Wednesday, August 2, 2006
The Missouri Court of Appeals provides an opinion reversing a default judgment of child custody and child support for lack of jurisdiction under the UCCJA that provides a fairly straightforward problem for students to observe the operation of the UCCJA.
Mother lived in Missouri. She entered the military in 1986 and has lived on military posts for most of the time since, but continued to maintain her domicile in Missouri. Mother's children were born in New York in 1995 and 1996. In 2002, Family visits grandparents in Missouri while Mother is on leave en route to new assignment in Virginia. In 2004, Mother and Father separate. Mother files for and obtains a full order of protection in Virginia against Father. Both continue to live in Virginia. In August of that year, Mother files for divorce in Missouri. Trial court grants a default judgment, granting Mother custody and ordering child support.

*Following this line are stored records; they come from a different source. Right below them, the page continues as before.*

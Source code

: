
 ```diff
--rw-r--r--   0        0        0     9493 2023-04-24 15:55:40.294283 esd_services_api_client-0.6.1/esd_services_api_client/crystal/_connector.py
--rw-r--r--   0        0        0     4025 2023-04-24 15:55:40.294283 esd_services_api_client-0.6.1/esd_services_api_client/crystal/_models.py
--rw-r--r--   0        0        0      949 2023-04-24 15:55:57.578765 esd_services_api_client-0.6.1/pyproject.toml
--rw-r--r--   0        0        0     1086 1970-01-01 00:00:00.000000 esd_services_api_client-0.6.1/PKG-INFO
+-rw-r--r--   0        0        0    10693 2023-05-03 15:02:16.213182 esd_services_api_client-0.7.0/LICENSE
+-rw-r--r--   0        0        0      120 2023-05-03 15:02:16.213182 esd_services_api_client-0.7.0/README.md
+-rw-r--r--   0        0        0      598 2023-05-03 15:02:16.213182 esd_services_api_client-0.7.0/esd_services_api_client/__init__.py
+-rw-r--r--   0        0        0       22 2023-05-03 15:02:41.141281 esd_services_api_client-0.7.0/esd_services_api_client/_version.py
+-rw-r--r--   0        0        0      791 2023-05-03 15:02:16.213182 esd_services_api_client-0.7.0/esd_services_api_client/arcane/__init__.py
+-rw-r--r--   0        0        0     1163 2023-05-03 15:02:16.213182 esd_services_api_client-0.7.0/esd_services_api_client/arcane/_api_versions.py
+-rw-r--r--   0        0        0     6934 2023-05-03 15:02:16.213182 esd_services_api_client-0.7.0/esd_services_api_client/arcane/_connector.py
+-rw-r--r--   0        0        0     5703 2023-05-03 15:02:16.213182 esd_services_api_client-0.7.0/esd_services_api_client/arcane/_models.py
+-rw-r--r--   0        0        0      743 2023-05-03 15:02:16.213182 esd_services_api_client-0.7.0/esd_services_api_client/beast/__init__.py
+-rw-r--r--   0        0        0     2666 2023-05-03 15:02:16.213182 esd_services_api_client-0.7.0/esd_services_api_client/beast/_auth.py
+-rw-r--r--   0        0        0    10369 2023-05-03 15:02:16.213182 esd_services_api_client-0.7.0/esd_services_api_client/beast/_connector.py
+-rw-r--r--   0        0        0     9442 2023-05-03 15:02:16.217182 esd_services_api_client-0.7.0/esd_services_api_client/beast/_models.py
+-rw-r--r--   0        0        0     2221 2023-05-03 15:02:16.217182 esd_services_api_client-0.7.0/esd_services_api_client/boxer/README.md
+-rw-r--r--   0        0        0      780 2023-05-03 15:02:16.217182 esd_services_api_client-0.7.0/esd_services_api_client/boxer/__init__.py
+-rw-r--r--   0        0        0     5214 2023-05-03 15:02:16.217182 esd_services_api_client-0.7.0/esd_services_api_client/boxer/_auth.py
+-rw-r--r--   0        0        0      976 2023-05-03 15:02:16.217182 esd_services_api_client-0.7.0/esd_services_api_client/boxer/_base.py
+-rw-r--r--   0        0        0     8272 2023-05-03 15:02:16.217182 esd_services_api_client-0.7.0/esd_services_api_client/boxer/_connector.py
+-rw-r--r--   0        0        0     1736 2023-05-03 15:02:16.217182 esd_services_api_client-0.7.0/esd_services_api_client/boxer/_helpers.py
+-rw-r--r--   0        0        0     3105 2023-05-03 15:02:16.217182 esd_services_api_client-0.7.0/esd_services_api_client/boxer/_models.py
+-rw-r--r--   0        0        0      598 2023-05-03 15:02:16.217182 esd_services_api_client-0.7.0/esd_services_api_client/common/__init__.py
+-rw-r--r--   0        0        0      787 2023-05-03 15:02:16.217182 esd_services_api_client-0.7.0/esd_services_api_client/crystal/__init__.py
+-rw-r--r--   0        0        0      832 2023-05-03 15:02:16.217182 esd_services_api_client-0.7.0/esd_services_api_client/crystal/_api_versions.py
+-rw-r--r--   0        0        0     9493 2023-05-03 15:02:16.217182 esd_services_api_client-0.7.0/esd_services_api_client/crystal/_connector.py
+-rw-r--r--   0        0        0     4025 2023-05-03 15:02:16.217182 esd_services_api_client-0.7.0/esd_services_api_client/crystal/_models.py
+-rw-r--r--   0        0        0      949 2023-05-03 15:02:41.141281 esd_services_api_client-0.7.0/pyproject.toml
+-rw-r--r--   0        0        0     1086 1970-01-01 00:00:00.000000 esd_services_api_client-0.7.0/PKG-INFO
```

The court of appeals reverses, on the basis of some fairly well-established principles of jurisdiction:
- UCCJA bases for jurisdiction are in preferential order
- Mothers legal "residency" in Missouri was not a basis for the home state determination, as home state is premised on the physical, not legal, residency of the children.
- Mother's significant connections with the state do not provide an alternative basis for jurisdiction, as the court must consider the children's connection with the state (which must be "equal or stronger than" those to the home state in order to provide an alternate basis for jurisdiction)
- Virginia had clearly not declined jurisdiction, as the issuance of the protective order demonstrated.